Les pays du Mékong partagent donc un certain nombre de traits communs notamment une histoire qui va de la colonisation à l’indépendance et au socialisme, puis un retour au libéralisme économique, avec, sur le plan foncier, des étapes correspondantes : diffusion de la propriété privée et des concessions à l’époque coloniale, étatisation et collectivisme, puis redistribution (parfois égalitaire) des terres dans la période post socialiste, retour de la propriété privée (ou d’un droit d’usage très étendu) via l’enregistrement des terres et des concessions depuis les années 2000. Ces parallèles sont d’autant plus frappants que les systèmes politiques sont – officiellement – assez différents et que les législations foncières, dans leur esprit comme leur fonctionnement théorique, reflètent aujourd’hui encore ces disparités. Un autre point commun frappant est que les efforts importants consentis pour enregistrer les terres agricoles dans une optique libérale (favoriser l’investissement agricole grâce à la sécurité foncière) n’ont en rien diminué l’insécurité foncière. Les conflits se sont au contraire multipliés au cours des dernières années et sont devenus des enjeux majeurs de politique intérieure.
Les conflits sont notamment liés au fait que les campagnes d’enregistrement foncier se sont concentrées prioritairement sur les terres rizicoles des plaines centrales, où les droits d’occupation sont socialement reconnus et les conflits moindres (à l’exception notable du Viêt-Nam qui a procédé à un enregistrement systématique y compris des terres forestières). Elles ont en revanche évité d’intervenir dans les zones périphériques des terres hautes forestières où des minorités ethniques, restées assez autonomes par rapport au pouvoir central, pratiquent l’agriculture pluviale en défriche-brûlis. Les législations sont partout défavorables à ces populations, ne reconnaissant ni les droits coutumiers communautaires ni les pratiques d’agriculture en défriche-brûlis. Le fait d’enregistrer des terres reconnues comme paysannes, sur une partie seulement des terroirs et du territoire national, a souligné en creux que toutes les zones non enregistrées pouvaient être considérées comme « vacantes » et appartenant à l’État, et pouvaient donc faire l’objet de concessions ou d’aménagements sans prise en compte des droits des populations qui y vivaient pourtant et dépendaient de ces terres pour leur survie.

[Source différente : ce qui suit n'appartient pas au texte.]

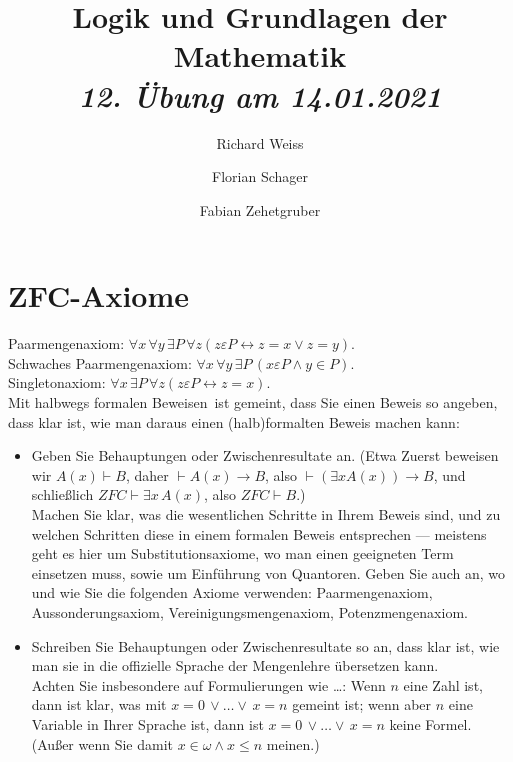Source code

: \documentclass{article}
\title
{
  Logik und Grundlagen der Mathematik \\
  \vspace{4pt}
  \normalsize
  \textit{12. Übung am 14.01.2021}
}
\author
{
  Richard Weiss
  \and
  Florian Schager
  \and
  Fabian Zehetgruber
}
\date{}
\begin{document}
\maketitle

\section*{ZFC-Axiome}

Paarmengenaxiom: $\forall x\, \forall y\, \exists P \, \forall z
(z \varepsilon P \leftrightarrow z = x \lor z = y)$. \\
Schwaches Paarmengenaxiom: $\forall x\, \forall y\, \exists P\, (x \varepsilon P \land y \in P)$. \\
Singletonaxiom: $\forall x \, \exists P \, \forall z (z \varepsilon P \leftrightarrow z = x)$. \\
Mit \glqq halbwegs formalen Beweisen\grqq\ ist gemeint, dass Sie einen Beweis so
angeben, dass klar ist, wie man daraus einen (halb)formalten Beweis machen kann:
\begin{itemize}
  \item Geben Sie Behauptungen oder Zwischenresultate an. (Etwa \glqq Zuerst beweisen
  wir $A(x) \vdash B$, daher $\vdash A(x) \rightarrow B$, also $\vdash (\exists x A(x)) \rightarrow B$,
  und schließlich $ZFC \vdash \exists x \, A(x)$, also $ZFC \vdash B$.\grqq) \\
  Machen Sie klar, was die wesentlichen Schritte in Ihrem Beweis sind, und zu
  welchen Schritten diese in einem formalen Beweis entsprechen --- meistens
  geht es hier um Substitutionsaxiome, wo man einen geeigneten Term einsetzen muss,
  sowie um Einführung von Quantoren. Geben Sie auch an, wo und wie Sie die folgenden
  Axiome verwenden: Paarmengenaxiom, Aussonderungsaxiom, Vereinigungsmengenaxiom,
  Potenzmengenaxiom.
  \item Schreiben Sie Behauptungen oder Zwischenresultate so an, dass klar ist,
  wie man sie in die offizielle Sprache der Mengenlehre übersetzen kann. \\
  Achten Sie insbesondere auf Formulierungen wie \glqq\dots\grqq: Wenn $n$ eine
  Zahl ist, dann ist klar, was mit $x = 0\, \lor \dots \lor\, x = n$ gemeint ist;
  wenn aber $n$ eine Variable in Ihrer Sprache ist, dann ist $x = 0\, \lor \dots \lor\, x = n$
  keine Formel. (Außer wenn Sie damit $x \in \omega \land x \leq n$ meinen.)
\end{itemize}





\end{document}
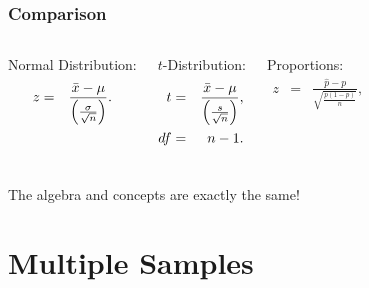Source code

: \begin{frame}
  \frametitle{Comparison}

  \begin{columns}
    Normal Distribution:
    \begin{eqnarray*}
      z &  = & \frac{\bar{x}-\mu}{\left( \frac{\sigma}{\sqrt{n}} \right)}.
    \end{eqnarray*}

    $t$-Distribution:
    \begin{eqnarray*}
      t &  = & \frac{\bar{x}-\mu}{\left( \frac{s}{\sqrt{n}} \right)}, \\
      df & = & n-1.
    \end{eqnarray*}

    Proportions:
    \begin{eqnarray*}
      z & = & \frac{\hat{p}-p}{\sqrt{\frac{p(1-p)}{n}}},
    \end{eqnarray*}


  \end{columns}

  \vfill

    {
      \begin{center}
        The algebra and concepts are exactly the same!
      \end{center}
    }

    \vfill
  

\end{frame}


\section{Multiple Samples}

De ce fait, les attributions de concessions ont pris un essor considérable au Cambodge, au Laos et en Birmanie. Ces attributions accompagnent les politiques de modernisation de ces pays, reposant sur l’encouragement des investissements étrangers, les grands travaux d’infrastructure (hydroélectriques en particulier), les mines, le développement de zones industrielles, et l’octroi massif de concessions foncières pour l’agro-industrie et pour des plantations forestières. Les espaces concernés par les concessions sont immenses, laissant aux privés près de 25 % du territoire national au Cambodge. Cela représente 4,4 millions d’hectares, attribués comme concessions minières (2,3) ou agroforestières (2,1), par le biais de 486 contrats, à comparer aux 3 millions d’hectares possédés par 1,9 millions de familles et cultivés par environ 1,4 millions de familles paysannes. Au Laos, les surfaces concernées par les concessions agroforestières sont nettement moins importantes en valeur absolue (450 000 ha selon Schoenberger et al. 2012) mais représentent néanmoins déjà à elles seules 5 % du territoire national. En Birmanie, les terres allouées pour des concessions agroforestières sont passées de 800 000 à 2,1 millions d’hectares en trois ans seulement, entre 2010 et 2013, ces surfaces étant encore sous-estimées car elles ne tiennent pas compte des concessions allouées par les autorités locales ou les mouvements armés des minorités ethniques. L’ampleur des transferts de foncier réalisés par les États au profit de grandes entreprises, et l’inégalité massive de distribution du foncier qui en résulte, dans un contexte où la majorité de la population continue à vivre de l’agriculture et où les sans-terre sont en augmentation, constitue ce que certains qualifient de « réformes foncières régressives par lesquelles les gouvernements prennent les terres aux pauvres pour les donner (les vendre ou les louer) aux riches » ou encore de « contre-reforme agraire » à l’exact opposé des réformes agraires d’inspiration socialiste ou social-démocrate des années 1960-1970.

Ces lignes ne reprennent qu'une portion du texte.